:: Excerpted records ::

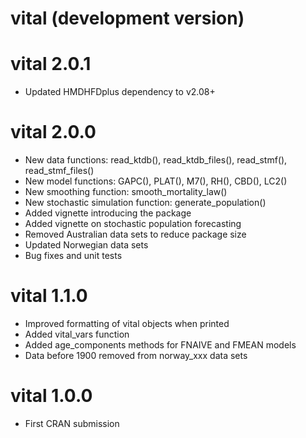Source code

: # vital (development version)

# vital 2.0.1

* Updated HMDHFDplus dependency to v2.08+

# vital 2.0.0

* New data functions: read_ktdb(), read_ktdb_files(), read_stmf(), read_stmf_files()
* New model functions: GAPC(), PLAT(), M7(), RH(), CBD(), LC2()
* New smoothing function: smooth_mortality_law()
* New stochastic simulation function: generate_population()
* Added vignette introducing the package
* Added vignette on stochastic population forecasting
* Removed Australian data sets to reduce package size
* Updated Norwegian data sets
* Bug fixes and unit tests

# vital 1.1.0

* Improved formatting of vital objects when printed
* Added vital_vars function
* Added age_components methods for FNAIVE and FMEAN models
* Data before 1900 removed from norway_xxx data sets

# vital 1.0.0

* First CRAN submission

:: Work order ::
From the records given above, reproduce all text exactly and exclude each picture.

:: Response ::
Source code

: # vital (development version)

# vital 2.0.1

* Updated HMDHFDplus dependency to v2.08+

# vital 2.0.0

* New data functions: read_ktdb(), read_ktdb_files(), read_stmf(), read_stmf_files()
* New model functions: GAPC(), PLAT(), M7(), RH(), CBD(), LC2()
* New smoothing function: smooth_mortality_law()
* New stochastic simulation function: generate_population()
* Added vignette introducing the package
* Added vignette on stochastic population forecasting
* Removed Australian data sets to reduce package size
* Updated Norwegian data sets
* Bug fixes and unit tests

# vital 1.1.0

* Improved formatting of vital objects when printed
* Added vital_vars function
* Added age_components methods for FNAIVE and FMEAN models
* Data before 1900 removed from norway_xxx data sets

# vital 1.0.0

* First CRAN submission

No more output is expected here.